* [Assigned task]:
Below is a listing. Set down exactly the lines from the one containing "#### 3.初始化(new 或者反射时候触发)" through the one containing "## Literal Mode", both ends included, and leave out the rest.

* [Provided data]:
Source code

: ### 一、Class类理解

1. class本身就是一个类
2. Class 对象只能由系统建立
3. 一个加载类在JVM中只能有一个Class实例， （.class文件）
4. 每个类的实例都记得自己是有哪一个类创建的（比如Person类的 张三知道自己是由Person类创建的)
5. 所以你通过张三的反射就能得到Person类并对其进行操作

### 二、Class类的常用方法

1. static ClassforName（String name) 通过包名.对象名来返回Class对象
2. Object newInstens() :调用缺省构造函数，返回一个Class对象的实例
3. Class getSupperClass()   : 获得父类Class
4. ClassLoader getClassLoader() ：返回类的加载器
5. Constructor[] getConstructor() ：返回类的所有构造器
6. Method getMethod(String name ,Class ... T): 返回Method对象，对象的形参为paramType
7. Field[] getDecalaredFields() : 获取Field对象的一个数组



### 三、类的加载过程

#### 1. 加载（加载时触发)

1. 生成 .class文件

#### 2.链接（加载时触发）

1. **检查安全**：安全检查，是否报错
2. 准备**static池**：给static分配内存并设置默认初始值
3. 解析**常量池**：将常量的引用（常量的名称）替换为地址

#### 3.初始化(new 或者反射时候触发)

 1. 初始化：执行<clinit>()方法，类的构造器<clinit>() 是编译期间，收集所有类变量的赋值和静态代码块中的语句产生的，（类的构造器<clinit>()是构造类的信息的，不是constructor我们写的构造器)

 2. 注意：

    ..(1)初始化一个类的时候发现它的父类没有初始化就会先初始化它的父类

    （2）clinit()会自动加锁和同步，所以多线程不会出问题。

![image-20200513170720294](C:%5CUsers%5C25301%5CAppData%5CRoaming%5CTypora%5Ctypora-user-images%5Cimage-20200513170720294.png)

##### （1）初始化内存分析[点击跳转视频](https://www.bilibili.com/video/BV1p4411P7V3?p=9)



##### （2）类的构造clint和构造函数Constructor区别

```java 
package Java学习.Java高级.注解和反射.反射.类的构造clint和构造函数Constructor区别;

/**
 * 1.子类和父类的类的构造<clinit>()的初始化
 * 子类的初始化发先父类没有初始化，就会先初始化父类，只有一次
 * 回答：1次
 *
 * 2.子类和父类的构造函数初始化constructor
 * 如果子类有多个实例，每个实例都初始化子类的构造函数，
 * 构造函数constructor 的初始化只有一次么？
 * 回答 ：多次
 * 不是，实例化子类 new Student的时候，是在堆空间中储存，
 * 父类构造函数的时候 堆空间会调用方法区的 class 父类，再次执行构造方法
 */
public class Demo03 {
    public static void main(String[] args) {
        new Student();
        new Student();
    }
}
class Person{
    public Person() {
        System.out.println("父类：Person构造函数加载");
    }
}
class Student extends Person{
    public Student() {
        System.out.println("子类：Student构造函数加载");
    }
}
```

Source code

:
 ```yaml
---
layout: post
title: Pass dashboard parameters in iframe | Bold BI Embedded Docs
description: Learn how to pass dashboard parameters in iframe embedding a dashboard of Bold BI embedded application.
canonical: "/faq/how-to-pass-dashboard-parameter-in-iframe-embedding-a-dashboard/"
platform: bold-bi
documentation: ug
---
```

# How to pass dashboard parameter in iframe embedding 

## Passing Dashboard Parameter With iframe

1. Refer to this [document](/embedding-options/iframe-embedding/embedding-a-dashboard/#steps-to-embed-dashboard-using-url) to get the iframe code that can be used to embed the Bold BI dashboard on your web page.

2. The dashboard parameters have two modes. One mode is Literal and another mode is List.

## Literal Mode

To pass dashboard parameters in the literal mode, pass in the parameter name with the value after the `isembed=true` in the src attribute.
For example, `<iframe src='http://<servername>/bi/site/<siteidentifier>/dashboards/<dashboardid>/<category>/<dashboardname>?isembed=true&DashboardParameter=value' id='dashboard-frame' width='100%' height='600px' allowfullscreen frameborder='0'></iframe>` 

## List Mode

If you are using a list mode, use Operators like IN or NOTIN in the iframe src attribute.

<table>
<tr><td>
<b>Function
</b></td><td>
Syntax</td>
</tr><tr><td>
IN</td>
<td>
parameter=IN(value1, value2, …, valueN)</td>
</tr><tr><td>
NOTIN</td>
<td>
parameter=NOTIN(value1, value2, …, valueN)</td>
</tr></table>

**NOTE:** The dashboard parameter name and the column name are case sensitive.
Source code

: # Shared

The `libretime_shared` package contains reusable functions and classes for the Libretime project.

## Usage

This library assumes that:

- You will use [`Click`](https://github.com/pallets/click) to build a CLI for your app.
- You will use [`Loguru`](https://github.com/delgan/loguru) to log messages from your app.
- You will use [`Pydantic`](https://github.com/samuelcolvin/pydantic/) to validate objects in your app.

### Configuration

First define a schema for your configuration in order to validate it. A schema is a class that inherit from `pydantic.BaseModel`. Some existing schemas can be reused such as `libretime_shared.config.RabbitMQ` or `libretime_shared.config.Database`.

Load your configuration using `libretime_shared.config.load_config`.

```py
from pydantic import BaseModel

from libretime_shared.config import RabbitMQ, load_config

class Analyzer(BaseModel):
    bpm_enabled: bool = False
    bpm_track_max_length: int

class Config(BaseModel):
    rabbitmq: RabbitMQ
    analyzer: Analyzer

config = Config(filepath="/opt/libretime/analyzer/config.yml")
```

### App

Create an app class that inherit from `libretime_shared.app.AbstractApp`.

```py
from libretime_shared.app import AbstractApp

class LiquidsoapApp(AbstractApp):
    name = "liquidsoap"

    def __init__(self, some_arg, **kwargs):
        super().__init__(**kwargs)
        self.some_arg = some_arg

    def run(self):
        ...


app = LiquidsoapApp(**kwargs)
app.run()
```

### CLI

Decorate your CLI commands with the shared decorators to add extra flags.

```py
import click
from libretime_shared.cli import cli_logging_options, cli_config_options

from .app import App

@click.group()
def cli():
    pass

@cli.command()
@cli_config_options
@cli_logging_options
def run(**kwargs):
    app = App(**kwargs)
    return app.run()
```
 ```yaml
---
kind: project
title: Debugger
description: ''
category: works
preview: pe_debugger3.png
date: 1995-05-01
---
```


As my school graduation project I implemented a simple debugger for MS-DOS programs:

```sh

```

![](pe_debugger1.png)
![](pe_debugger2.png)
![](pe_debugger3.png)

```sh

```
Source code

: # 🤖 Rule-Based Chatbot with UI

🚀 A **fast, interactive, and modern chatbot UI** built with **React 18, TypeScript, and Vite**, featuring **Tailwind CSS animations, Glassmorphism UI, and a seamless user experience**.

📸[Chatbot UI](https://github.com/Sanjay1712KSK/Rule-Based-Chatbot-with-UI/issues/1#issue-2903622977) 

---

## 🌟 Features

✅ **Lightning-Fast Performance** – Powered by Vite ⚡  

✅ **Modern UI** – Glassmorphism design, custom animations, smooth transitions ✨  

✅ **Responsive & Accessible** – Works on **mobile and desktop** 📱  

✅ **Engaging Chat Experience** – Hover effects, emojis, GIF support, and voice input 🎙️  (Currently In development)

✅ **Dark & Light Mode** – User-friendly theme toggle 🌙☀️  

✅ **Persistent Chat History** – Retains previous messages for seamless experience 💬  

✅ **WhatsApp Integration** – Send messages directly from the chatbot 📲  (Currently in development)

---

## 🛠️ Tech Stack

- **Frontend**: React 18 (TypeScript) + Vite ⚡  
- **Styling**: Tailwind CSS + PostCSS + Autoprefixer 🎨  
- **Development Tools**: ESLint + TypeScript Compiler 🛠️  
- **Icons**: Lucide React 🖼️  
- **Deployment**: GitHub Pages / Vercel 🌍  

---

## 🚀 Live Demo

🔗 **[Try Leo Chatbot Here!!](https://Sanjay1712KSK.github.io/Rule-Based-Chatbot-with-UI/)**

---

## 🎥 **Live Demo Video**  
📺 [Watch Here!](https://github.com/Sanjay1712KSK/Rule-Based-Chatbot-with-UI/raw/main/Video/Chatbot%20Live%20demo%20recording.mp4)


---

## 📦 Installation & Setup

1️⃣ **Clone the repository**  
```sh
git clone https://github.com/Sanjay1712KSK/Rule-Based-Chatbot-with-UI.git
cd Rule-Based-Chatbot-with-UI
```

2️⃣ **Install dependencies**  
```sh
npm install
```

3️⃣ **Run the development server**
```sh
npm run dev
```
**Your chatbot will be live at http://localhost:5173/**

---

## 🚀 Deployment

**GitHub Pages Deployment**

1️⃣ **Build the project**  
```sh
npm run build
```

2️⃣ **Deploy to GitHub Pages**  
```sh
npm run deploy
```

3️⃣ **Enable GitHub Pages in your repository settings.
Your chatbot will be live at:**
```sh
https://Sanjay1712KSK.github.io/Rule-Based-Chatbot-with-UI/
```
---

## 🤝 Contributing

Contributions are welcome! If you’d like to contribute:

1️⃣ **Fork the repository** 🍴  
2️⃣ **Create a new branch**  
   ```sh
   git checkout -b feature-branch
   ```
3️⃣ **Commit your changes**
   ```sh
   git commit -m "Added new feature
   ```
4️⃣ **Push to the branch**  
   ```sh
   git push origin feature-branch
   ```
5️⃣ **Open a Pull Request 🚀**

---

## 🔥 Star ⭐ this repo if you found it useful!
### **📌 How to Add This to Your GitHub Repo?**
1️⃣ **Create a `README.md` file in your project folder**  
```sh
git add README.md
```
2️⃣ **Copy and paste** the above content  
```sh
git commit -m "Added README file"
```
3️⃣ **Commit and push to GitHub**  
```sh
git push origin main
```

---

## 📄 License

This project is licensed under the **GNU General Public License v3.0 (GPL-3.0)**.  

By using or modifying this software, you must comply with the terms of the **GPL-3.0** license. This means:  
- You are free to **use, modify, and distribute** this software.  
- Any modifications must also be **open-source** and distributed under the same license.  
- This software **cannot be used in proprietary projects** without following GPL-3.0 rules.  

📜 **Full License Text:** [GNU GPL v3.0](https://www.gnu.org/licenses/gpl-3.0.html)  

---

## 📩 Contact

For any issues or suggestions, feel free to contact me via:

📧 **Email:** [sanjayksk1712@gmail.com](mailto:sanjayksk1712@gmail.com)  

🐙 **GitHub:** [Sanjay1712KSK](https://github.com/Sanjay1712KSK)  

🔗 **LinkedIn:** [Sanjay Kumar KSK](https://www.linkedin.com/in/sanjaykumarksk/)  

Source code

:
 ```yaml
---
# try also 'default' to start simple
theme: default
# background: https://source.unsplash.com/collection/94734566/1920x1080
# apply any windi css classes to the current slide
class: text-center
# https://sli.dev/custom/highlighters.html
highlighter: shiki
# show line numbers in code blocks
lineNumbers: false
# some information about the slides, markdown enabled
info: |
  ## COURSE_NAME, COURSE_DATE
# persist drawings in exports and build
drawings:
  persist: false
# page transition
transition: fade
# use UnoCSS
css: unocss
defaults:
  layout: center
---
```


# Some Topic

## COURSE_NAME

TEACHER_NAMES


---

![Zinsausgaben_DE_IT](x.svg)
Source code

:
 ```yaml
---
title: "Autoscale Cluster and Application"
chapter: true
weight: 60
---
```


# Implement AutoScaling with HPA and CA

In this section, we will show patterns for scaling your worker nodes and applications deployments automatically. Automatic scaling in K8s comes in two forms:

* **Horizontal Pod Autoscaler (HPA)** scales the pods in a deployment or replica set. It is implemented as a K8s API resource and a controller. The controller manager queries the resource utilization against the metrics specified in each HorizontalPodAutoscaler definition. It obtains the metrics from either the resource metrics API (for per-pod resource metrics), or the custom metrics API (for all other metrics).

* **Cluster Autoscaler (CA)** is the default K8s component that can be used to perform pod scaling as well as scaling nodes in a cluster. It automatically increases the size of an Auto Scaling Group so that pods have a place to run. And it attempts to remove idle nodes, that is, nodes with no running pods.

* [Answer to this task]:
#### 3.初始化(new 或者反射时候触发)

 1. 初始化：执行<clinit>()方法，类的构造器<clinit>() 是编译期间，收集所有类变量的赋值和静态代码块中的语句产生的，（类的构造器<clinit>()是构造类的信息的，不是constructor我们写的构造器)

 2. 注意：

    ..(1)初始化一个类的时候发现它的父类没有初始化就会先初始化它的父类

    （2）clinit()会自动加锁和同步，所以多线程不会出问题。

![image-20200513170720294](C:%5CUsers%5C25301%5CAppData%5CRoaming%5CTypora%5Ctypora-user-images%5Cimage-20200513170720294.png)

##### （1）初始化内存分析[点击跳转视频](https://www.bilibili.com/video/BV1p4411P7V3?p=9)



##### （2）类的构造clint和构造函数Constructor区别

```java 
package Java学习.Java高级.注解和反射.反射.类的构造clint和构造函数Constructor区别;

/**
 * 1.子类和父类的类的构造<clinit>()的初始化
 * 子类的初始化发先父类没有初始化，就会先初始化父类，只有一次
 * 回答：1次
 *
 * 2.子类和父类的构造函数初始化constructor
 * 如果子类有多个实例，每个实例都初始化子类的构造函数，
 * 构造函数constructor 的初始化只有一次么？
 * 回答 ：多次
 * 不是，实例化子类 new Student的时候，是在堆空间中储存，
 * 父类构造函数的时候 堆空间会调用方法区的 class 父类，再次执行构造方法
 */
public class Demo03 {
    public static void main(String[] args) {
        new Student();
        new Student();
    }
}
class Person{
    public Person() {
        System.out.println("父类：Person构造函数加载");
    }
}
class Student extends Person{
    public Student() {
        System.out.println("子类：Student构造函数加载");
    }
}
```

Source code

:
 ```yaml
---
layout: post
title: Pass dashboard parameters in iframe | Bold BI Embedded Docs
description: Learn how to pass dashboard parameters in iframe embedding a dashboard of Bold BI embedded application.
canonical: "/faq/how-to-pass-dashboard-parameter-in-iframe-embedding-a-dashboard/"
platform: bold-bi
documentation: ug
---
```

# How to pass dashboard parameter in iframe embedding 

## Passing Dashboard Parameter With iframe

1. Refer to this [document](/embedding-options/iframe-embedding/embedding-a-dashboard/#steps-to-embed-dashboard-using-url) to get the iframe code that can be used to embed the Bold BI dashboard on your web page.

2. The dashboard parameters have two modes. One mode is Literal and another mode is List.

## Literal Mode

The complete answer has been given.